Intel does not respond well when asked about Larabee. Though Intel has received a lot of bad press from the gaming community about what they were trying to do, that does not necessarily mean that Intel was wrong about how they set up the architecture. The problem with Larrabee was that it was being considered as a consumer level product with an eye for breaking into the HPC/GPGPU market. For the consumer level, Larrabee would have been a disaster. Intel simply would not have been able to compete with AMD and NVIDIA for gamers’ hearts.
The problem with Larrabee and the consumer space was a matter of focus, process decisions, and die size. Larrabee is unique in that it is almost fully programmable and features really only one fixed function unit. In this case, that fixed function unit was all about texturing. Everything else relied upon the large array of x86 processors and their attached vector units. This turns out to be very inefficient when it comes to rendering games, which is the majority of work for the consumer market in graphics cards. While no outlet was able to get a hold of a Larrabee sample and run benchmarks on it, the general feeling was that Intel would easily be a generation behind in performance. When considering how large the die size would have to be to even get to that point, it was simply not economical for Intel to produce these cards.
Xeon Phi is essentially an advanced part based on the original Larrabee architecture.

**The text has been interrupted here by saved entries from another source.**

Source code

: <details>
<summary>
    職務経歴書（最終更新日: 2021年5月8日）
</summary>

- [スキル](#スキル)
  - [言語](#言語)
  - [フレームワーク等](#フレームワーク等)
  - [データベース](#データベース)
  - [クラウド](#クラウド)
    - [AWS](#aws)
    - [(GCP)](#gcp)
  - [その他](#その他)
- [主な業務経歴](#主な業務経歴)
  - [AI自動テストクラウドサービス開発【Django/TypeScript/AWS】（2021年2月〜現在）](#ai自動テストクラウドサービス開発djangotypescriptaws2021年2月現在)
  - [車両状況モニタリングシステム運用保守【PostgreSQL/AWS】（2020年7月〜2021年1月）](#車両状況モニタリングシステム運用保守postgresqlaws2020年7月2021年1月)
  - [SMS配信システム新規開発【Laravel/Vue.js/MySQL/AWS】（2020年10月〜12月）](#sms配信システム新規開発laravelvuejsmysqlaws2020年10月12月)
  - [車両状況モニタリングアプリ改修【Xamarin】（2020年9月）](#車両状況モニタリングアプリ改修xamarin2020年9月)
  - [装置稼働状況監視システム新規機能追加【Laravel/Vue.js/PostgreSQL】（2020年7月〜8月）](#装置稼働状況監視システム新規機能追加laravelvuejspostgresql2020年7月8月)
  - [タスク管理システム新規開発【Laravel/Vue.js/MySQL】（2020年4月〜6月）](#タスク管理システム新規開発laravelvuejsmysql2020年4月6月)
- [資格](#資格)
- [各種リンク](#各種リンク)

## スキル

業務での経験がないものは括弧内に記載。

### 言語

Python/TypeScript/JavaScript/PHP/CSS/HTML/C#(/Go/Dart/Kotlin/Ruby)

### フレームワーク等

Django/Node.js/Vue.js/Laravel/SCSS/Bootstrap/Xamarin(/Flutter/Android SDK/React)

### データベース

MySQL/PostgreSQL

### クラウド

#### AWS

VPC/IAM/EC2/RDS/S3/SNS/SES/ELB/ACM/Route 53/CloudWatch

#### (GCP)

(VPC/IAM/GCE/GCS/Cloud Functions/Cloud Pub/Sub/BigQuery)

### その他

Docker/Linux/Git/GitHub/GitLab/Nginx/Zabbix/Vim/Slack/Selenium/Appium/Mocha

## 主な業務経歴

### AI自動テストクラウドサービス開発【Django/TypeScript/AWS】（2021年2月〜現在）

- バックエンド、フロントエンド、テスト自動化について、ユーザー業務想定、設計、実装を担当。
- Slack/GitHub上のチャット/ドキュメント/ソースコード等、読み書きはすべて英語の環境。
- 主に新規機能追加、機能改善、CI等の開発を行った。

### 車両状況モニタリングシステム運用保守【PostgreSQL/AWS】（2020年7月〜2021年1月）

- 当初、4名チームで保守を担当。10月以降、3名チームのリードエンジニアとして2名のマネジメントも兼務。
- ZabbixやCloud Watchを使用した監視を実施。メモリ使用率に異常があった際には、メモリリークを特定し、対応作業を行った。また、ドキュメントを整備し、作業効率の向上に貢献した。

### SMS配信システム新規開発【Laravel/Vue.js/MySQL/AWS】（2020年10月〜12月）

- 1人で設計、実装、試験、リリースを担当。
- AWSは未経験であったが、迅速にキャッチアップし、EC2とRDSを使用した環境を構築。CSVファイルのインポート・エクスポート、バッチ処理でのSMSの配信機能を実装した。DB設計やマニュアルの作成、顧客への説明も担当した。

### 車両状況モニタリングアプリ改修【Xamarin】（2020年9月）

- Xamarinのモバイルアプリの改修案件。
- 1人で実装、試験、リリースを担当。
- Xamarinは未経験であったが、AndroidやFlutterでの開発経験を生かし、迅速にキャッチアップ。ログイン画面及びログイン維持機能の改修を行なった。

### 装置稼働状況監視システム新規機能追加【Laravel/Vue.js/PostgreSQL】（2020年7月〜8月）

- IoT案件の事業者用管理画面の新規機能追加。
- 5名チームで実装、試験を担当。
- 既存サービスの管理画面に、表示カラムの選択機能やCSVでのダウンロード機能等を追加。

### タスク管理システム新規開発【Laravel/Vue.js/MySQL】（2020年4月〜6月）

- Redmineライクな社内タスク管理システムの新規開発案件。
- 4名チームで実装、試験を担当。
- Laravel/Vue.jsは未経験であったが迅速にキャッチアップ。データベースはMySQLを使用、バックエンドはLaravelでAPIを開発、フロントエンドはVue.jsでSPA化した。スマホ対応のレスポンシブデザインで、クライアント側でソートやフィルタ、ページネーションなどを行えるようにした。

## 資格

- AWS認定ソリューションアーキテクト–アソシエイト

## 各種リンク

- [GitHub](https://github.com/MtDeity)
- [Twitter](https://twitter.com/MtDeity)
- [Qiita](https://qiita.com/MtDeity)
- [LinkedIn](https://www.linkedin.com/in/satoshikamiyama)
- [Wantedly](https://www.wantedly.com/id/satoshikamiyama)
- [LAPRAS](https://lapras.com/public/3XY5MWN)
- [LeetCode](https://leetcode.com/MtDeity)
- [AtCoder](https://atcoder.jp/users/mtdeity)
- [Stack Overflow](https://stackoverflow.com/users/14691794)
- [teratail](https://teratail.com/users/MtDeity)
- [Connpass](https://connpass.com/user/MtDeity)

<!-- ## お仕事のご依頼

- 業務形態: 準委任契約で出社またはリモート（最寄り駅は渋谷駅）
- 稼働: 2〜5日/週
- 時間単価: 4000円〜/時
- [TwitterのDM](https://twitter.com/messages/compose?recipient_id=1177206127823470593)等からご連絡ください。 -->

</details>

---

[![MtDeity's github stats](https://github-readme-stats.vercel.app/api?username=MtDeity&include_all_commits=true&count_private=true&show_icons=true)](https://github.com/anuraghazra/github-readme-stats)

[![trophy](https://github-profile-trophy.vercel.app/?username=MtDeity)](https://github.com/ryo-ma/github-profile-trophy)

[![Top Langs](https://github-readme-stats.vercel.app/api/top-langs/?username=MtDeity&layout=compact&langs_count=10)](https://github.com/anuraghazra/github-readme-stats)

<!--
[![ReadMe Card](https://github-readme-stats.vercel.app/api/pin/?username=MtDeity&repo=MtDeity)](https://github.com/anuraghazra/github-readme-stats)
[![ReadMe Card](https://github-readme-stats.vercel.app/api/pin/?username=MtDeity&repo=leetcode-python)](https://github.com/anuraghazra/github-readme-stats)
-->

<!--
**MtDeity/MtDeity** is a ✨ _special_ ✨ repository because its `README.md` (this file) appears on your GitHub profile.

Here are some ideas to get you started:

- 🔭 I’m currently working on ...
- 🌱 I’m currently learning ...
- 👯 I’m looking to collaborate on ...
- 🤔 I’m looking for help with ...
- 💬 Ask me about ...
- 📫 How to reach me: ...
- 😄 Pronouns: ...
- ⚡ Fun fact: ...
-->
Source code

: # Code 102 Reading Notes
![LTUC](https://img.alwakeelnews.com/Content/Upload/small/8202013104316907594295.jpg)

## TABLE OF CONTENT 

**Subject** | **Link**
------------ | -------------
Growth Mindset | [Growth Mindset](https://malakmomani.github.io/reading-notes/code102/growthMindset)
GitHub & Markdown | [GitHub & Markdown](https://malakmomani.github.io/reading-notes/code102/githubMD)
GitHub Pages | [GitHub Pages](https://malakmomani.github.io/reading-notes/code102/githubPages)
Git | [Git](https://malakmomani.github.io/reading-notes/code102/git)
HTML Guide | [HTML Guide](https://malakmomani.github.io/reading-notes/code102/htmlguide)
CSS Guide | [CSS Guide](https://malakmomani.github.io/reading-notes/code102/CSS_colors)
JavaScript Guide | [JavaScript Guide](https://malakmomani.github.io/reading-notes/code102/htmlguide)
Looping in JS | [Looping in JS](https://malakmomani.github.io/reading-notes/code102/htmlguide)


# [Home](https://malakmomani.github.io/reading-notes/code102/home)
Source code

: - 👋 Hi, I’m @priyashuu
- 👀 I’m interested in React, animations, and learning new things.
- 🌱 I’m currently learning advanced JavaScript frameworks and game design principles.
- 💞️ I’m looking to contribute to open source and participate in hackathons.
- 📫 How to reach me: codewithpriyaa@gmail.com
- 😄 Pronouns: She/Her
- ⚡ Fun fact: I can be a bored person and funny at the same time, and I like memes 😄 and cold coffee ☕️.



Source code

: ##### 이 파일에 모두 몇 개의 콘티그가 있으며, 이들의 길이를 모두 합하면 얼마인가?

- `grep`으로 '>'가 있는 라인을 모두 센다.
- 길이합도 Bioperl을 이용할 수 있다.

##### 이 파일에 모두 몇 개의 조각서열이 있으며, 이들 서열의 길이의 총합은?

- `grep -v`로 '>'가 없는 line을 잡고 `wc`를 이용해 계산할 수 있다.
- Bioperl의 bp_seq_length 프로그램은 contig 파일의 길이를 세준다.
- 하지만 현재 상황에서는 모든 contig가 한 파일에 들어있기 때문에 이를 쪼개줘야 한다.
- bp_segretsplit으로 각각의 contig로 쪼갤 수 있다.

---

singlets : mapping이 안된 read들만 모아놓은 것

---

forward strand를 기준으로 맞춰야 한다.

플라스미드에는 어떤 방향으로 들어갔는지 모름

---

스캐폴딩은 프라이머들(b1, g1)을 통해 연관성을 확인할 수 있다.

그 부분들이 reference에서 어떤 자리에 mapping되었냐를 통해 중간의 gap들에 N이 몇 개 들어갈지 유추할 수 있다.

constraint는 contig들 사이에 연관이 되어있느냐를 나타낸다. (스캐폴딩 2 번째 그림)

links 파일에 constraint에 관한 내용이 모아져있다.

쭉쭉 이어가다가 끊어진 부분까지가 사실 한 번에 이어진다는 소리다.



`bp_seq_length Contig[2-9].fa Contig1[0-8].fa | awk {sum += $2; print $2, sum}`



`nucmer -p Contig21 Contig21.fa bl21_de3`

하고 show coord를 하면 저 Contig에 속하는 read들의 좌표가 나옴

This is not to say that Larrabee does not have a place in the industry. The actual design lends itself very nicely towards HPC applications. With each chip hosting many x86 processors with powerful vector units attached, these products can provide tremendous performance in HPC applications which can leverage these particular units. Because Intel utilized x86 processors instead of the more homogenous designs that AMD and NVIDIA use (lots of stream units doing vector and scalar, but no x86 units or a more traditional networking fabric to connect them). This does give Intel a leg up on the competition when it comes to programming. While GPGPU applications are working with products like OpenCL, C++ AMP, and NVIDIA’s CUDA, Intel is able to rely on many current programming languages which can utilize x86. With the addition of wide vector units on each x86 core, it is relatively simple to make adjustments to utilize these new features as compared to porting something over to OpenCL.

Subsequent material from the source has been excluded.